Youtu-Parsing: Perception, Structuring and Recognition via High-Parallelism Decoding

Kun Yin,Yunfei Wu,Bing Liu,Zhongpeng Cai,Xiaotian Li,Huang Chen,Xin Li,Haoyu Cao,Yinsong Liu,Deqiang Jiang,Xing Sun,Yunsheng Wu,Qianyu Li,Antai Guo,Yanzhen Liao,Yanqiu Qu,Haodong Lin,Chengxu He,Shuangyin Liu

This paper presents Youtu-Parsing, an efficient and versatile document parsing model designed for high-performance content extraction. The architecture employs a native Vision Transformer (ViT) featuring a dynamic-resolution visual encoder to extract shared document features, coupled with a prompt-guided Youtu-LLM-2B language model for layout analysis and region-prompted decoding. Leveraging this decoupled and feature-reusable framework, we introduce a high-parallelism decoding strategy comprising two core components: token parallelism and query parallelism. The token parallelism strategy concurrently generates up to 64 candidate tokens per inference step, which are subsequently validated through a verification mechanism. This approach yields a 5--11x speedup over traditional autoregressive decoding and is particularly well-suited for highly structured scenarios, such as table recognition. To further exploit the advantages of region-prompted decoding, the query parallelism strategy enables simultaneous content prediction for multiple bounding boxes (up to five), providing an additional 2x acceleration while maintaining output quality equivalent to standard decoding. Youtu-Parsing encompasses a diverse range of document elements, including text, formulas, tables, charts, seals, and hierarchical structures. Furthermore, the model exhibits strong robustness when handling rare characters, multilingual text, and handwritten content. Extensive evaluations demonstrate that Youtu-Parsing achieves state-of-the-art (SOTA) performance on both the OmniDocBench and olmOCR-bench benchmarks. Overall, Youtu-Parsing demonstrates significant experimental value and practical utility for large-scale document intelligence applications.

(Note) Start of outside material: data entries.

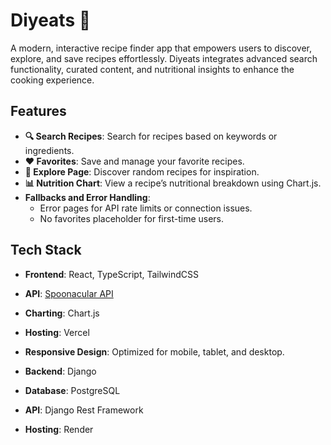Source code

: # **Diyeats** 🍳  
A modern, interactive recipe finder app that empowers users to discover, explore, and save recipes effortlessly. Diyeats integrates advanced search functionality, curated content, and nutritional insights to enhance the cooking experience.

## **Features**  
- **🔍 Search Recipes**: Search for recipes based on keywords or ingredients.  
- **❤️ Favorites**: Save and manage your favorite recipes.  
- **🍴 Explore Page**: Discover random recipes for inspiration.  
- **📊 Nutrition Chart**: View a recipe’s nutritional breakdown using Chart.js.  
- **Fallbacks and Error Handling**:  
  - Error pages for API rate limits or connection issues.  
  - No favorites placeholder for first-time users.  

## **Tech Stack**  
- **Frontend**: React, TypeScript, TailwindCSS  
- **API**: [Spoonacular API](https://spoonacular.com/food-api)  
- **Charting**: Chart.js  
- **Hosting**: Vercel  
- **Responsive Design**: Optimized for mobile, tablet, and desktop.  

- **Backend**: Django
- **Database**: PostgreSQL
- **API**: Django Rest Framework  
- **Hosting**: Render 


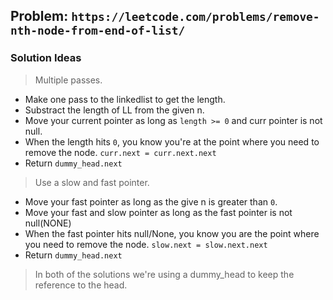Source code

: ## Problem: `https://leetcode.com/problems/remove-nth-node-from-end-of-list/`

### Solution Ideas

> Multiple passes.

- Make one pass to the linkedlist to get the length.
- Substract the length of LL from the given n.
- Move your current pointer as long as `length >= 0` and curr pointer is not null.
- When the length hits `0`, you know you're at the point where you need to remove the node. `curr.next = curr.next.next`
- Return `dummy_head.next`

> Use a slow and fast pointer.

- Move your fast pointer as long as the give n is greater than `0`.
- Move your fast and slow pointer as long as the fast pointer is not null(NONE)
- When the fast pointer hits null/None, you know you are the point where you need to remove the node. `slow.next = slow.next.next`
- Return `dummy_head.next`

> In both of the solutions we're using a dummy_head to keep the reference to the head.
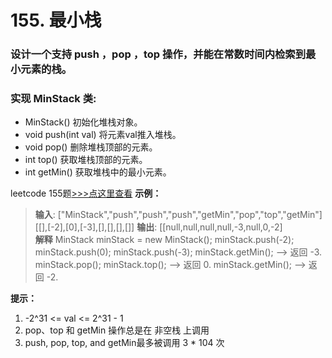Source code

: # 155. 最小栈
### 设计一个支持 push ，pop ，top 操作，并能在常数时间内检索到最小元素的栈。
### 实现 MinStack 类:
- MinStack() 初始化堆栈对象。
- void push(int val) 将元素val推入堆栈。
- void pop() 删除堆栈顶部的元素。
- int top() 获取堆栈顶部的元素。
- int getMin() 获取堆栈中的最小元素。

leetcode 155题[>>>点这里查看](https://leetcode-cn.com/problems/min-stack/)
**示例：**
> **输入**: ["MinStack","push","push","push","getMin","pop","top","getMin"]
[[],[-2],[0],[-3],[],[],[],[]]
> **输出**: [[null,null,null,null,-3,null,0,-2]     
> **解释** MinStack minStack = new MinStack();
minStack.push(-2);
minStack.push(0);
minStack.push(-3);
minStack.getMin();   --> 返回 -3.
minStack.pop();
minStack.top();      --> 返回 0.
minStack.getMin();   --> 返回 -2.

**提示：**
1. -2^31 <= val <= 2^31 - 1
2. pop、top 和 getMin 操作总是在 非空栈 上调用
3. push, pop, top, and getMin最多被调用 3 * 104 次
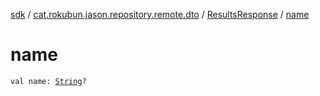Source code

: [sdk](../../index.md) / [cat.rokubun.jason.repository.remote.dto](../index.md) / [ResultsResponse](index.md) / [name](./name.md)

# name

`val name: `[`String`](https://kotlinlang.org/api/latest/jvm/stdlib/kotlin/-string/index.html)`?`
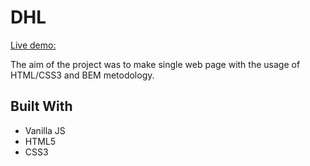 # DHL

[Live demo:](https://destonin1.github.io/DHL/)

The aim of the project was to make single web page with the usage of HTML/CSS3 and BEM metodology.

## Built With 

- Vanilla JS
- HTML5
- CSS3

翻译：本文提出Youtu-Parsing，一种高效且通用的文档解析模型，旨在实现高性能内容提取。该架构采用原生视觉Transformer（ViT），配备动态分辨率视觉编码器以提取共享文档特征，并结合提示引导的Youtu-LLM-2B语言模型进行布局分析与区域提示解码。利用这种解耦且特征可复用的框架，我们引入了一种高并行解码策略，包含两个核心组件：令牌并行与查询并行。令牌并行策略在每个推理步骤中同时生成最多64个候选令牌，随后通过验证机制进行筛选。该方法相比传统自回归解码实现了5至11倍的加速，尤其适用于高度结构化的场景（如表格识别）。为进一步发挥区域提示解码的优势，查询并行策略支持同时对多个边界框（最多五个）进行内容预测，在保持输出质量与标准解码相当的同时，提供额外的2倍加速。Youtu-Parsing涵盖多样化的文档元素，包括文本、公式、表格、图表、印章及层次化结构。此外，该模型在处理生僻字、多语言文本及手写内容时展现出强大的鲁棒性。大量评估表明，Youtu-Parsing在OmniDocBench和olmOCR-bench基准测试中均达到了最先进的性能水平。总体而言，Youtu-Parsing在大规模文档智能应用中展现出显著的实验价值与实用价值。